In early 2000, Inet Communications, Inc., an internet service provider in Guyana, and the Guyana Consumers Association filed a suit in the High Court against the Attorney General of Guyana and GT&T. The suit claims that GT&T is not entitled to rate increases based on the agreement between the Government of Guyana and ATN and that the Civil Law of Guyana prohibits what is referred to as GT&T’s monopoly. Inet’s motion was struck down for non-appearance of counsel. However, Inet’s counsel has applied for the matter to be restored.

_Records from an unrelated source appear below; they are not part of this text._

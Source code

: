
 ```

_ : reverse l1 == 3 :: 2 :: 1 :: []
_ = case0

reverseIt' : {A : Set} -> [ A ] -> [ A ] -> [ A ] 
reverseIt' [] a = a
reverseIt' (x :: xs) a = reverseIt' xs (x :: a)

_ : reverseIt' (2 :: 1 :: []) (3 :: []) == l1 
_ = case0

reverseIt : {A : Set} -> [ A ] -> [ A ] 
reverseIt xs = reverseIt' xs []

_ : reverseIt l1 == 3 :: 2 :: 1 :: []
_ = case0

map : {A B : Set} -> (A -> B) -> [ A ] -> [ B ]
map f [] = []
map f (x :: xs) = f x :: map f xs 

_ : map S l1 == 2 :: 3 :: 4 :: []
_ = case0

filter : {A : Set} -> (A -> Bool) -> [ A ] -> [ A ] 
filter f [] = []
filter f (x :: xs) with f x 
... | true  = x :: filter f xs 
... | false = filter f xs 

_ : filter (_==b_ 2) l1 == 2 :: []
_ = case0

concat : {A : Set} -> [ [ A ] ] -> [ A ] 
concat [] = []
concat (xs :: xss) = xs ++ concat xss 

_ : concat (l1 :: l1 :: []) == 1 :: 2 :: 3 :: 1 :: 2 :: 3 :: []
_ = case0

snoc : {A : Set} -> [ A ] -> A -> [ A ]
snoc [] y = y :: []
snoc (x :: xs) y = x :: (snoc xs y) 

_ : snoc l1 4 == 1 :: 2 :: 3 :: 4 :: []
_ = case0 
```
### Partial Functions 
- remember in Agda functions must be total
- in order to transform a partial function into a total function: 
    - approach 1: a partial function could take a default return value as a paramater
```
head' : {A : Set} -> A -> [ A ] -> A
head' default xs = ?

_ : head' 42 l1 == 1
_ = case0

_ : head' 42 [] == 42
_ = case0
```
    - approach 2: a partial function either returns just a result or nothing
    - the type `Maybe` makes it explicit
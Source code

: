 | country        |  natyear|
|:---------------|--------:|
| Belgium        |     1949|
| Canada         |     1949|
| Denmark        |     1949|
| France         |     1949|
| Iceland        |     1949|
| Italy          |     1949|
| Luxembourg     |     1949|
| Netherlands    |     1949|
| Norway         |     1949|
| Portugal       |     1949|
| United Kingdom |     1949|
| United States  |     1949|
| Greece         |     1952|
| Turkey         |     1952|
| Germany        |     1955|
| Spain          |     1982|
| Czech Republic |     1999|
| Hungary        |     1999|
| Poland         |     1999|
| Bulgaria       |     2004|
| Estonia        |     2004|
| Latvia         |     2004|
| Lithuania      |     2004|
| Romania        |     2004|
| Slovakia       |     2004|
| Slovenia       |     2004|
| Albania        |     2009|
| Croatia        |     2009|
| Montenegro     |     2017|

The Court has not yet taken action on Inet’s application.

 

In October 1997, the PUC ordered GT&T to increase the number of telephone lines in service to a total of 69,278 lines by the end of 1998; 89,054 lines by the end of 1999; and 102,126 lines by the end of 2000; to allocate and connect an additional 9,331 telephone lines before the end of 1998; and to provide to subscribers who request them facilities for call diversion, call waiting, reminder call, and three-way calling by the end of 1998. In issuing this order, the PUC did not hear evidence or make any findings on the cost of providing these lines and services, the adjustment in telephone rates that may be necessary to give GT&T a fair return on its investment, or the ways and means of financing the requirements of the PUC’s order. GT&T has appealed the PUC’s order to the Guyana Court of Appeals, and that appeal is still pending. No stay of the PUC order currently exists.

 

In July 2004, the FCC released an order revising the rules and spectrum band plan applicable to the MMDS and ITFS services, which are the spectrum bands through which Choice offers its television and broadband data services. The new rules, to which many industry parties have objected, are subject to clarification and reconsideration before they become effective, and may have a material adverse effect on Choice operations if they remain unaltered and are applied to Choice.

 

Litigation

 

The Company is subject to lawsuits and claims that arise in the normal course of business, some of which involve claims for damages and taxes that are substantial in amount. The Company believes that, except for the items discussed below for which the Company is currently unable to predict the final outcome, the disposition of claims currently pending will not have a material adverse effect on the Company’s financial position or results of operations.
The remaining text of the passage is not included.